Breaking News
light_mode

Target Tuntaskan Lahan Martapura Bangun SPALD

  • calendar_month Kam, 15 Sep 2022
  • comment 0 komentar

LensaKalbar – Pemerintah Kota (Pemkot) Pontianak berkomitmen untuk menuntaskan rencana pembangunan Sistem Pengolahan Air Limbah Domestik Terpusat (SPALD-T) di Kota Pontianak. Hal itu disampaikan Wali Kota Pontianak, Edi Rusdi Kamtono pada pertemuan dengan Tim Asian Development Bank (ADB) untuk mengevaluasi progres rencana pembangunan SPALD-T.

“Kita akan tuntaskan di tahun 2023 karena ini komitmen kita,” ujarnya pada pertemuan dengan Tim ADB di Aula Rohana Muthalib Kantor Bappeda Kota Pontianak, Kamis (15/9/2022).

Edi menyebut, progres rencana pembangunan SPALD-T di Kota Pontianak yang harus diselesaikan adalah pembebasan lahan di Jalan Martapura Kelurahan Benua Melayu Laut Kecamatan Pontianak Selatan. Luas lahan yang akan dibebaskan sekitar 10 ribu meter persegi. Tim ADB bersama Kementerian PUPR berharap Februari 2023 Pemkot Pontianak sudah menyelesaikan pembebasan lahan tersebut sehingga Maret 2023 progres pembangunan SPALD-T dimulai.
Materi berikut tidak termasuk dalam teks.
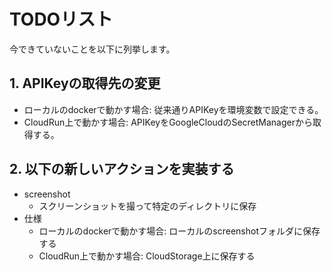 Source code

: # TODOリスト
今できていないことを以下に列挙します。

## 1. APIKeyの取得先の変更
- ローカルのdockerで動かす場合: 従来通りAPIKeyを環境変数で設定できる。
- CloudRun上で動かす場合: APIKeyをGoogleCloudのSecretManagerから取得する。

## 2. 以下の新しいアクションを実装する
- screenshot
  - スクリーンショットを撮って特定のディレクトリに保存
- 仕様
  - ローカルのdockerで動かす場合: ローカルのscreenshotフォルダに保存する
  - CloudRun上で動かす場合: CloudStorage上に保存する
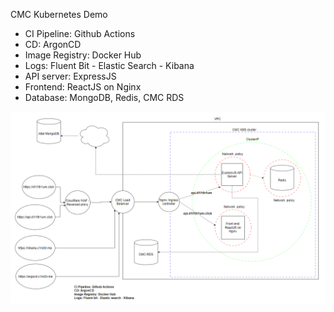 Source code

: CMC Kubernetes Demo

- CI Pipeline: Github Actions
- CD: ArgonCD
- Image Registry: Docker Hub
- Logs: Fluent Bit - Elastic Search - Kibana
- API server: ExpressJS
- Frontend: ReactJS on Nginx
- Database: MongoDB, Redis, CMC RDS


![Structure](./stureture.PNG) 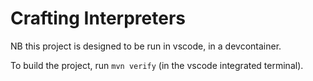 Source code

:# Crafting Interpreters

NB this project is designed to be run in vscode, in a devcontainer.

To build the project, run `mvn verify` (in the vscode integrated terminal).

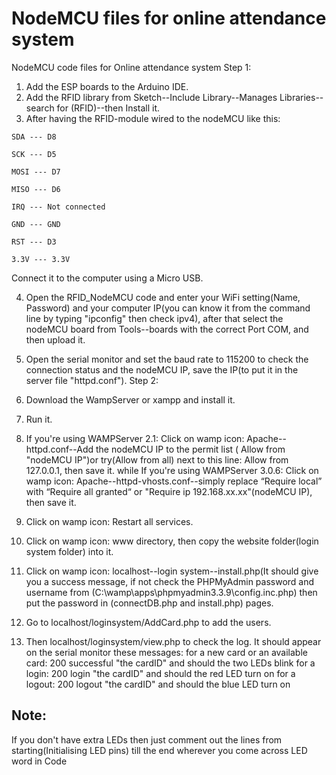 # NodeMCU files for online attendance system
NodeMCU code files for Online attendance system
Step 1:
1. Add the ESP boards to the Arduino IDE.
2. Add the RFID library from Sketch--Include Library--Manages Libraries--search for (RFID)--then Install it.
3. After having the RFID-module wired to the nodeMCU like this:
 
`SDA --- D8`

`SCK --- D5`

`MOSI --- D7`

`MISO --- D6`

`IRQ --- Not connected`

`GND --- GND`

`RST --- D3`

`3.3V --- 3.3V`

Connect it to the computer using a Micro USB.

4. Open the RFID_NodeMCU code and enter your WiFi setting(Name, Password) and your computer IP(you can know it from the command line by typing "ipconfig" then check ipv4), after that select the nodeMCU board from Tools--boards with the correct Port COM, and then upload it.

6. Open the serial monitor and set the baud rate to 115200 to check the connection status and the nodeMCU IP, save the IP(to put it in the server file "httpd.conf").
Step 2:
1. Download the WampServer or xampp and install it.
2. Run it.
3. If you're using WAMPServer 2.1:
Click on wamp icon: Apache--httpd.conf--Add the nodeMCU IP to the permit list ( Allow from "nodeMCU IP")or try(Allow from all) next to this line: Allow from 127.0.0.1, then save it.
while If you're using WAMPServer 3.0.6:
Click on wamp icon: Apache--httpd-vhosts.conf--simply replace “Require local” with “Require all granted“ or "Require ip 192.168.xx.xx"(nodeMCU IP), then save it.
4. Click on wamp icon: Restart all services.
5. Click on wamp icon: www directory, then copy the website folder(login system folder) into it.
6. Click on wamp icon: localhost--login system--install.php(It should give you a success message, if not check the PHPMyAdmin password and username from (C:\wamp\apps\phpmyadmin3.3.9\config.inc.php) then put the password in (connectDB.php and install.php) pages.
7. Go to localhost/loginsystem/AddCard.php to add the users.
8. Then localhost/loginsystem/view.php to check the log.
It should appear on the serial monitor these messages:
for a new card or an available card:
200
successful
"the cardID"
and should the two LEDs blink 
for a login:
200
login
"the cardID"
and should the red LED turn on
for a logout:
200
logout
"the cardID"
and should the blue LED turn on
## Note:
If you don't have extra LEDs then just comment out the lines from starting(Initialising LED pins) till the end wherever you come across LED word in Code
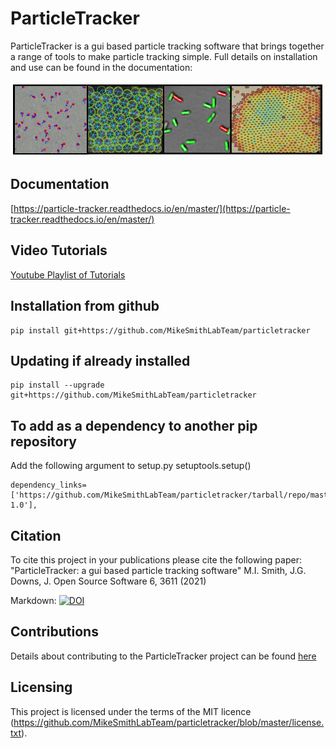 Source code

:# ParticleTracker

ParticleTracker is a gui based particle tracking software that brings together a range of tools to make particle tracking simple. Full details on installation and use can be found in the documentation:

![Examples of tracked data created using ParticleTracker](graphicalabstract.png)

## Documentation 
[https://particle-tracker.readthedocs.io/en/master/](https://particle-tracker.readthedocs.io/en/master/)

## Video Tutorials
[Youtube Playlist of Tutorials](https://www.youtube.com/playlist?list=PL56zLBbX0yZZw18yyMM9tD0fLrobmdbJG)

## Installation from github
    pip install git+https://github.com/MikeSmithLabTeam/particletracker
    
## Updating if already installed
    pip install --upgrade git+https://github.com/MikeSmithLabTeam/particletracker
    
## To add as a dependency to another pip repository
Add the following argument to setup.py setuptools.setup()

    dependency_links=['https://github.com/MikeSmithLabTeam/particletracker/tarball/repo/master#egg=package-1.0'],

## Citation
To cite this project in your publications please cite the following paper:
"ParticleTracker: a gui based particle tracking software"
M.I. Smith, J.G. Downs, J. Open Source Software 6, 3611 (2021)

Markdown:
[![DOI](https://joss.theoj.org/papers/10.21105/joss.03611/status.svg)](https://doi.org/10.21105/joss.03611)
    

   
## Contributions
Details about contributing to the ParticleTracker project can be found [here](https://github.com/MikeSmithLabTeam/particletracker/blob/master/CONTRIBUTING.md)

## Licensing
This project is licensed under the terms of the MIT licence (https://github.com/MikeSmithLabTeam/particletracker/blob/master/license.txt).
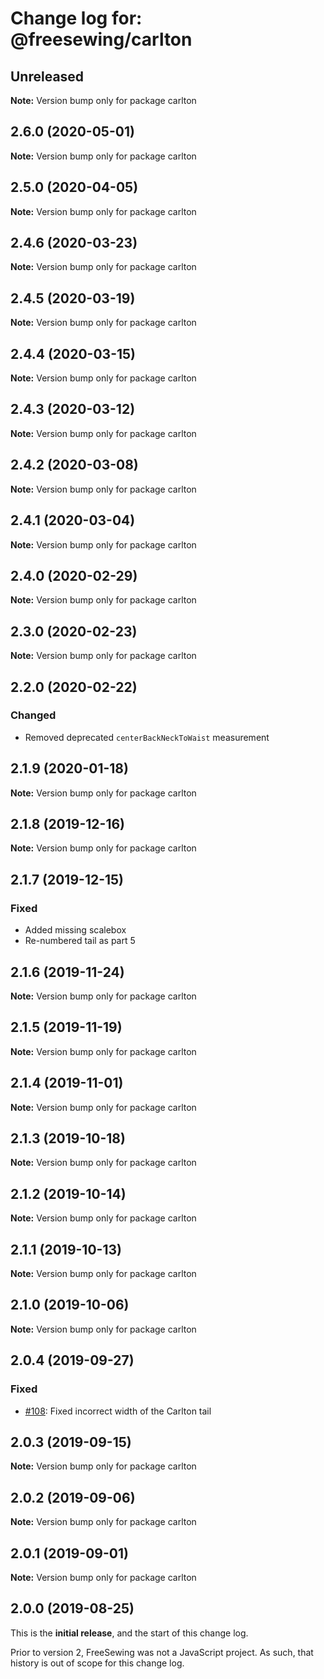 # Change log for: @freesewing/carlton

## Unreleased

**Note:** Version bump only for package carlton

## 2.6.0 (2020-05-01)

**Note:** Version bump only for package carlton

## 2.5.0 (2020-04-05)

**Note:** Version bump only for package carlton

## 2.4.6 (2020-03-23)

**Note:** Version bump only for package carlton

## 2.4.5 (2020-03-19)

**Note:** Version bump only for package carlton

## 2.4.4 (2020-03-15)

**Note:** Version bump only for package carlton

## 2.4.3 (2020-03-12)

**Note:** Version bump only for package carlton

## 2.4.2 (2020-03-08)

**Note:** Version bump only for package carlton

## 2.4.1 (2020-03-04)

**Note:** Version bump only for package carlton

## 2.4.0 (2020-02-29)

**Note:** Version bump only for package carlton

## 2.3.0 (2020-02-23)

**Note:** Version bump only for package carlton

## 2.2.0 (2020-02-22)

### Changed

- Removed deprecated `centerBackNeckToWaist` measurement

## 2.1.9 (2020-01-18)

**Note:** Version bump only for package carlton

## 2.1.8 (2019-12-16)

**Note:** Version bump only for package carlton

## 2.1.7 (2019-12-15)

### Fixed

- Added missing scalebox
- Re-numbered tail as part 5

## 2.1.6 (2019-11-24)

**Note:** Version bump only for package carlton

## 2.1.5 (2019-11-19)

**Note:** Version bump only for package carlton

## 2.1.4 (2019-11-01)

**Note:** Version bump only for package carlton

## 2.1.3 (2019-10-18)

**Note:** Version bump only for package carlton

## 2.1.2 (2019-10-14)

**Note:** Version bump only for package carlton

## 2.1.1 (2019-10-13)

**Note:** Version bump only for package carlton

## 2.1.0 (2019-10-06)

**Note:** Version bump only for package carlton

## 2.0.4 (2019-09-27)

### Fixed

- [#108](https://github.com/freesewing/freesewing/issues/108): Fixed incorrect width of the Carlton tail

## 2.0.3 (2019-09-15)

**Note:** Version bump only for package carlton

## 2.0.2 (2019-09-06)

**Note:** Version bump only for package carlton

## 2.0.1 (2019-09-01)

**Note:** Version bump only for package carlton

## 2.0.0 (2019-08-25)

This is the **initial release**, and the start of this change log.

Prior to version 2, FreeSewing was not a JavaScript project.
As such, that history is out of scope for this change log.
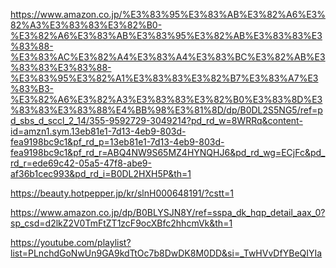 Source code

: https://www.amazon.co.jp/%E3%83%95%E3%83%AB%E3%82%A6%E3%82%A3%E3%83%83%E3%82%B0-%E3%82%A6%E3%83%AB%E3%83%95%E3%82%AB%E3%83%83%E3%83%88-%E3%83%AC%E3%82%A4%E3%83%A4%E3%83%BC%E3%82%AB%E3%83%83%E3%83%88-%E3%83%95%E3%82%A1%E3%83%83%E3%82%B7%E3%83%A7%E3%83%B3-%E3%82%A6%E3%82%A3%E3%83%83%E3%82%B0%E3%83%8D%E3%83%83%E3%83%88%E4%BB%98%E3%81%8D/dp/B0DL2S5NG5/ref=pd_sbs_d_sccl_2_14/355-9592729-3049214?pd_rd_w=8WRRq&content-id=amzn1.sym.13eb81e1-7d13-4eb9-803d-fea9198bc9c1&pf_rd_p=13eb81e1-7d13-4eb9-803d-fea9198bc9c1&pf_rd_r=ABQ4NW9S65MZ4HYNQHJ6&pd_rd_wg=ECjFc&pd_rd_r=ede69c42-05a5-47f8-abe9-af36b1cec993&pd_rd_i=B0DL2HXH5P&th=1




https://beauty.hotpepper.jp/kr/slnH000648191/?cstt=1

https://www.amazon.co.jp/dp/B0BLYSJN8Y/ref=sspa_dk_hqp_detail_aax_0?sp_csd=d2lkZ2V0TmFtZT1zcF9ocXBfc2hhcmVk&th=1

https://youtube.com/playlist?list=PLnchdGoNwUn9GA9kdTtOc7b8DwDK8M0DD&si=_TwHVvDfYBeQIYIa
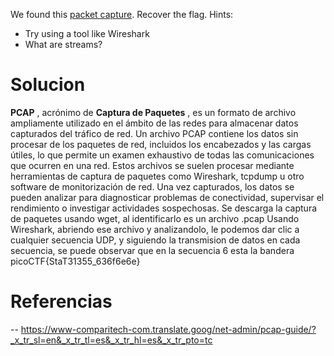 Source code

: We found this [packet capture](https://jupiter.challenges.picoctf.org/static/483e50268fe7e015c49caf51a69063d0/capture.pcap). Recover the flag.
Hints:
- Try using a tool like Wireshark
- What are streams?
# Solucion
**PCAP** , acrónimo de **Captura de Paquetes** , es un formato de archivo ampliamente utilizado en el ámbito de las redes para almacenar datos capturados del tráfico de red. Un archivo PCAP contiene los datos sin procesar de los paquetes de red, incluidos los encabezados y las cargas útiles, lo que permite un examen exhaustivo de todas las comunicaciones que ocurren en una red. Estos archivos se suelen procesar mediante herramientas de captura de paquetes como Wireshark, tcpdump u otro software de monitorización de red. Una vez capturados, los datos se pueden analizar para diagnosticar problemas de conectividad, supervisar el rendimiento o investigar actividades sospechosas.
Se descarga la captura de paquetes usando wget, al identificarlo es un archivo .pcap
Usando Wireshark, abriendo ese archivo y analizandolo, le podemos dar clic a cualquier secuencia UDP, y siguiendo la transmision de datos en cada secuencia, se puede observar que en la secuencia 6 esta la bandera
picoCTF{StaT31355_636f6e6e}

# Referencias
-- https://www-comparitech-com.translate.goog/net-admin/pcap-guide/?_x_tr_sl=en&_x_tr_tl=es&_x_tr_hl=es&_x_tr_pto=tc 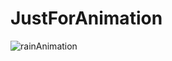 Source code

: # JustForAnimation

![rainAnimation](https://user-images.githubusercontent.com/46341496/147229432-55c1585a-36bb-4773-bc35-9411d33be01a.gif)
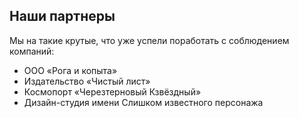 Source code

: ## Наши партнеры

Мы на такие крутые, что уже успели поработать с соблюдением компаний:

* ООО «Рога и копыта»
* Издательство «Чистый лист»
* Космопорт «Черезтерновый Кзвёздный»
* Дизайн-студия имени Слишком известного персонажа

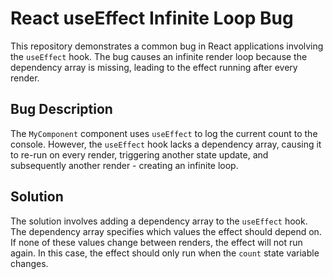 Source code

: # React useEffect Infinite Loop Bug

This repository demonstrates a common bug in React applications involving the `useEffect` hook.  The bug causes an infinite render loop because the dependency array is missing, leading to the effect running after every render.

## Bug Description

The `MyComponent` component uses `useEffect` to log the current count to the console. However, the `useEffect` hook lacks a dependency array, causing it to re-run on every render, triggering another state update, and subsequently another render - creating an infinite loop.

## Solution

The solution involves adding a dependency array to the `useEffect` hook. The dependency array specifies which values the effect should depend on.  If none of these values change between renders, the effect will not run again. In this case, the effect should only run when the `count` state variable changes.
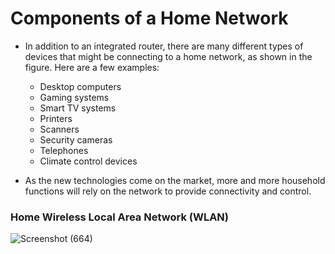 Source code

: # Components of a Home Network

- In addition to an integrated router, there are many different types of devices that might be connecting to a home network, as shown in the figure. Here are a few examples:

    - Desktop computers
    - Gaming systems
    - Smart TV systems
    - Printers
    - Scanners
    - Security cameras
    - Telephones
    - Climate control devices

- As the new technologies come on the market, more and more household functions will rely on the network to provide connectivity and control.

### Home Wireless Local Area Network (WLAN)

![Screenshot (664)](https://user-images.githubusercontent.com/63872951/174470552-4ce56073-f7b6-46ed-861e-906ab7671ed7.png)
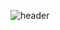 ![header](https://capsule-render.vercel.app/api?type=venom&color=c0c9ee&height=300&section=header&text=Good%20to%20see%20you%20%F0%9F%A4%97&fontColor=dcc5b2)

<!--
**13aek/13aek** is a ✨ _special_ ✨ repository because its `README.md` (this file) appears on your GitHub profile.

Here are some ideas to get you started:

- 🔭 I’m currently working on ...
- 🌱 I’m currently learning ...
- 👯 I’m looking to collaborate on ...
- 🤔 I’m looking for help with ...
- 💬 Ask me about ...
- 📫 How to reach me: ...
- 😄 Pronouns: ...
- ⚡ Fun fact: ...
-->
“SPALD sangat penting untuk kualitas lingkungan di Kota Pontianak, terutama Kecamatan Pontianak Barat dari Nipah Kuning hingga Jalan Martapura,” tuturnya.

Memang dikatakannya, kendala yang dihadapi adalah masalah pembebasan lahan lantaran terkendala keterbatasan anggaran. Adanya refocusing anggaran di tahun 2022 menyebabkan keterbatasan anggaran. Apalagi fokus pembangunan masih terpaku pada pembebasan lahan untuk pembangunan Jembatan Kapuas I.

“Pembebasan lahan untuk pembangunan SPALD itu setidaknya membutuhkan sekitar Rp20 miliar,” ungkapnya.

Kepala Bappeda Kota Pontianak, Sidiq Handanu menjelaskan, salah satu syarat pengajuan bantuan dari ADB adalah pembebasan lahan untuk pembangunan SPALD oleh Pemkot Pontianak. Menurutnya, memang penyediaan lahan itu sudah dipersiapkan sejak 2019, tetapi dikarenakan terkendala pandemi Covid-19 sehingga terkendala.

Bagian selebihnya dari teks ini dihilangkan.